WHAT YOU HAVE TO DO: Copy, from the data below, each line that has the word "alias".

Items from a dataset:
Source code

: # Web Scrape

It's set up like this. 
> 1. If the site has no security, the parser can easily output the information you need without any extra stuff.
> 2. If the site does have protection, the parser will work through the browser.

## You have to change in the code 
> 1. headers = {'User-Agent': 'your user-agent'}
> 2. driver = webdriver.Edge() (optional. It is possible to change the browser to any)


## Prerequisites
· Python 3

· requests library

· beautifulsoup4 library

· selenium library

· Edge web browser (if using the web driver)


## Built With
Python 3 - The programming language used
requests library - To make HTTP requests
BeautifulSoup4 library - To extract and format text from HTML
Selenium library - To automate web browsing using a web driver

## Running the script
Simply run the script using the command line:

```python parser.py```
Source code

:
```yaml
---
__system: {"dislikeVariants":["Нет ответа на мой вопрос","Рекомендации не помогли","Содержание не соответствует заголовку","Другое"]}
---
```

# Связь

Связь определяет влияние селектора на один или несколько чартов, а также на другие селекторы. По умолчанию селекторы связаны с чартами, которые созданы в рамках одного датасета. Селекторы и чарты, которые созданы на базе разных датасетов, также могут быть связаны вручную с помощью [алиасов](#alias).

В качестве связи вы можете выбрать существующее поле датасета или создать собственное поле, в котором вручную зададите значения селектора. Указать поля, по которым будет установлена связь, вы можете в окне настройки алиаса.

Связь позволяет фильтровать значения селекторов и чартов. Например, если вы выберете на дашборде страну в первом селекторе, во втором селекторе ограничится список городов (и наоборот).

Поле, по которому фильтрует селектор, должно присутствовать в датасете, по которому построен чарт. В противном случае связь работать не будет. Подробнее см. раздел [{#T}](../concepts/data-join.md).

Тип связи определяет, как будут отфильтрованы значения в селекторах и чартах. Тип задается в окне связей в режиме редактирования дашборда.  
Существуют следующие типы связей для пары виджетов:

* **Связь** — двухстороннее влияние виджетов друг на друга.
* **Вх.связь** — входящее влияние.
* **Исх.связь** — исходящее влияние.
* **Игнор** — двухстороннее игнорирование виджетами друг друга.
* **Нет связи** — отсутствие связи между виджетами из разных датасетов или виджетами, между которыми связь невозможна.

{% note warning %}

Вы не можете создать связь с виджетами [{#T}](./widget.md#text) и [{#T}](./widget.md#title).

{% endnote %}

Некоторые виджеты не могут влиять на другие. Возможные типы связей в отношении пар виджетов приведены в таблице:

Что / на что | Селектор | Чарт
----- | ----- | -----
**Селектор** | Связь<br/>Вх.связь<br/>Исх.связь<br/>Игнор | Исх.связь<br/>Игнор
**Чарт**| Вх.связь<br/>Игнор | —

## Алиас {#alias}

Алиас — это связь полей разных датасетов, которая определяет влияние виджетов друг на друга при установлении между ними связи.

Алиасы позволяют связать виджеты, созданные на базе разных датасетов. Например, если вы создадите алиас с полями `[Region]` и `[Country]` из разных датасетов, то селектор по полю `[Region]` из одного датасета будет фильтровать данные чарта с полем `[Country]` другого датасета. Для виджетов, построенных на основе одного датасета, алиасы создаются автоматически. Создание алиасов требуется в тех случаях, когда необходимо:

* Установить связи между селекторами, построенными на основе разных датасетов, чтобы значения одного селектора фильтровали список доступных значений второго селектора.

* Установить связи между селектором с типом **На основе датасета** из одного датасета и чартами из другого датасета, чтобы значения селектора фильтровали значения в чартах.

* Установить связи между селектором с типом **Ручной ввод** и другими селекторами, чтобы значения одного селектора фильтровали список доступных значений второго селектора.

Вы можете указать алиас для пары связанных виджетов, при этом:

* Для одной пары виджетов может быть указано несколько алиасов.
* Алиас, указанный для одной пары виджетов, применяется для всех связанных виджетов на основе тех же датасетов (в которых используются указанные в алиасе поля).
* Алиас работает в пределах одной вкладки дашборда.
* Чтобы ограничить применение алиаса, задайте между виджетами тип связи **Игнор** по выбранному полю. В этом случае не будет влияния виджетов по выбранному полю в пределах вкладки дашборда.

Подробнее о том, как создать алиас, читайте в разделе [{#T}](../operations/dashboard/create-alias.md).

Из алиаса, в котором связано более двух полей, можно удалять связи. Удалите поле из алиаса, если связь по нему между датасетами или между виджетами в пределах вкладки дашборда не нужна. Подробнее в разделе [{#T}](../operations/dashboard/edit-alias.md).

RESPONSE AREA:
Связь определяет влияние селектора на один или несколько чартов, а также на другие селекторы. По умолчанию селекторы связаны с чартами, которые созданы в рамках одного датасета. Селекторы и чарты, которые созданы на базе разных датасетов, также могут быть связаны вручную с помощью [алиасов](#alias).
## Алиас {#alias}
Подробнее о том, как создать алиас, читайте в разделе [{#T}](../operations/dashboard/create-alias.md).
Из алиаса, в котором связано более двух полей, можно удалять связи. Удалите поле из алиаса, если связь по нему между датасетами или между виджетами в пределах вкладки дашборда не нужна. Подробнее в разделе [{#T}](../operations/dashboard/edit-alias.md).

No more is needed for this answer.